Needs Analysis vs. Capital Retention Approach: What's the Difference?

Updated July 9, 2026 6 min read

Ask two different planners how a lump sum of coverage should support a household, and you may get two different philosophies about what happens to that money once it’s in place.

The short answer

A standard needs analysis generally assumes a lump sum gets drawn down over time — spent gradually, along with any investment growth, until it’s used up around the point support is no longer needed. A capital retention approach instead assumes the principal stays intact indefinitely, with only the investment income it generates being spent, similar in spirit to a systematic withdrawal plan that never touches the underlying balance. The two philosophies can produce very different coverage targets for the same household.

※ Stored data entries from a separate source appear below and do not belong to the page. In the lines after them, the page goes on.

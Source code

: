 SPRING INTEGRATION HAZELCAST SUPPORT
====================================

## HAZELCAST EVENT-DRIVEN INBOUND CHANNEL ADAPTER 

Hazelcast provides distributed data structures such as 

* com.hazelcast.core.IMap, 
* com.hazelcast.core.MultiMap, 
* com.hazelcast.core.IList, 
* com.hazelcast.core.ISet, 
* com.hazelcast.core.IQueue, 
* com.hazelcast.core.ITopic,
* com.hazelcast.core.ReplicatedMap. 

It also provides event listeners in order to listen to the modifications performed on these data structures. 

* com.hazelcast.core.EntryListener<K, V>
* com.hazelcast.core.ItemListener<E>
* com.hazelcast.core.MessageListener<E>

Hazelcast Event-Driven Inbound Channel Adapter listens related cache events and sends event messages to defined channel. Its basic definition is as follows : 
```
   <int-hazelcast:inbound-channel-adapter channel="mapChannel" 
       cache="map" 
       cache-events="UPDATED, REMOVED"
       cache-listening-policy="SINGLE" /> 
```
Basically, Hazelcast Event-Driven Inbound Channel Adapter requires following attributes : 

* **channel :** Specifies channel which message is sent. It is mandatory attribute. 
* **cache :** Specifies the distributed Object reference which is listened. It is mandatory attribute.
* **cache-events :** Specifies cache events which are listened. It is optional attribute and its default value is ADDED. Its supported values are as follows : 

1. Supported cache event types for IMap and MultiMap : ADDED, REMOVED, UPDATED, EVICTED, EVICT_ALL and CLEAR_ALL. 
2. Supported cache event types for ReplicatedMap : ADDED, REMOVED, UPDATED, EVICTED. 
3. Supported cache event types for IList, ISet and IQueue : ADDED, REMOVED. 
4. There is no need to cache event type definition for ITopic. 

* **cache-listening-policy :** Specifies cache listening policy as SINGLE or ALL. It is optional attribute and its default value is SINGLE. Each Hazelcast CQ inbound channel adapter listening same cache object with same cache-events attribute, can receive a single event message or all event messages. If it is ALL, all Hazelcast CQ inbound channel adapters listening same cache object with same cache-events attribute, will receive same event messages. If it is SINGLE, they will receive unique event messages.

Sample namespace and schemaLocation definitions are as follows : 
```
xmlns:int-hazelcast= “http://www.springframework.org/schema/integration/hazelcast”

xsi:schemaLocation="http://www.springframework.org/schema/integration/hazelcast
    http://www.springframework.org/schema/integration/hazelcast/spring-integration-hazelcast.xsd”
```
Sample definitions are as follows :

How a drawdown-based needs analysis works

Under this framing, the lump sum is treated as a resource that gets consumed over a defined period, typically matched to a specific horizon like years until dependents reach financial independence or a mortgage is paid off. Because the balance is expected to shrink to roughly zero by the end of that period, this approach can generally reach a given target with a smaller upfront figure than an approach that never touches principal, since it’s using both the invested growth and the balance itself along the way.

How a capital retention approach works

Capital retention flips the assumption: instead of spending the balance down, it treats the lump sum as something closer to an endowment, sized so that its ongoing investment income alone can support the household’s needs, leaving the principal untouched. Because it relies only on the income generated by the balance rather than the balance itself, this approach generally requires a larger amount of coverage to produce the same level of ongoing support, but it also means the money could theoretically last indefinitely rather than running out at a defined point.

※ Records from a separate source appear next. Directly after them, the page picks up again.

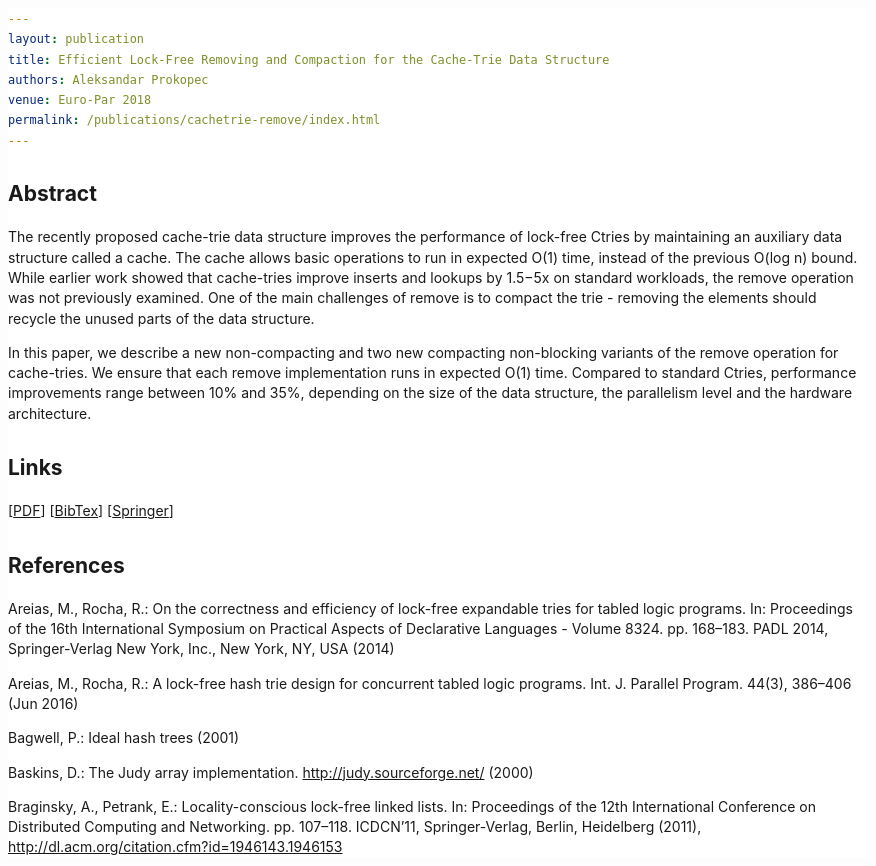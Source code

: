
 ```yaml
---
layout: publication
title: Efficient Lock-Free Removing and Compaction for the Cache-Trie Data Structure
authors: Aleksandar Prokopec
venue: Euro-Par 2018
permalink: /publications/cachetrie-remove/index.html
---
```


## Abstract

The recently proposed cache-trie data structure improves the performance of lock-free Ctries
by maintaining an auxiliary data structure called a cache. The cache allows basic operations to run in expected O(1) time,
instead of the previous O(log n) bound. While earlier work showed that cache-tries improve inserts and lookups
by 1.5−5x on standard workloads, the remove operation was not previously examined.
One of the main challenges of remove is to compact the trie - removing the elements should recycle the unused parts of the data structure.

In this paper, we describe a new non-compacting and two new compacting non-blocking variants
of the remove operation for cache-tries. We ensure that each remove implementation runs in expected O(1) time.
Compared to standard Ctries, performance improvements range between 10% and 35%, depending on the size of the data structure,
the parallelism level and the hardware architecture.


## Links

\[[PDF](/resources/docs/cachetrie-remove.pdf)\]
\[[BibTex](/resources/docs/bibtex/cachetrie-remove.bib)\]
\[[Springer](https://www.springerprofessional.de/efficient-lock-free-removing-and-compaction-for-the-cache-trie-d/16055534)\]

## References

Areias, M., Rocha, R.: On the correctness and efficiency of lock-free expandable tries for tabled logic programs. In: Proceedings of the 16th International Symposium on Practical Aspects of Declarative Languages - Volume 8324. pp. 168–183. PADL 2014, Springer-Verlag New York, Inc., New York, NY, USA (2014)

Areias, M., Rocha, R.: A lock-free hash trie design for concurrent tabled logic programs. Int. J. Parallel Program. 44(3), 386–406 (Jun 2016)

Bagwell, P.: Ideal hash trees (2001)

Baskins, D.: The Judy array implementation. http://judy.sourceforge.net/ (2000)

Braginsky, A., Petrank, E.: Locality-conscious lock-free linked lists. In: Proceedings of the 12th International Conference on Distributed Computing and Networking. pp. 107–118. ICDCN’11, Springer-Verlag, Berlin, Heidelberg (2011), http://dl.acm.org/citation.cfm?id=1946143.1946153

Why someone might lean toward one or the other

How this choice interacts with other parts of a needs analysis

The choice between these two philosophies changes how existing assets are netted against the calculated need, since a capital retention target is generally larger to begin with, meaning the same offset represents a smaller share of the total. It also interacts with assumptions about inflation, since a permanent income stream needs to keep pace with rising costs over a much longer, undefined horizon than a fixed drawdown period does.

What to weigh

Neither philosophy is objectively superior — a drawdown model tends to require less coverage for the same defined period, while capital retention trades a larger upfront figure for an arrangement that isn’t expected to run out. The better fit generally depends on whether a household’s needs have a natural end date or feel more open-ended.

The bottom line

A needs analysis and a capital retention approach are really two different assumptions about what a lump sum is for — one expects it to be spent, the other expects it to keep earning indefinitely — and recognizing which assumption underlies a given figure helps explain why coverage estimates can vary so widely even for similar households.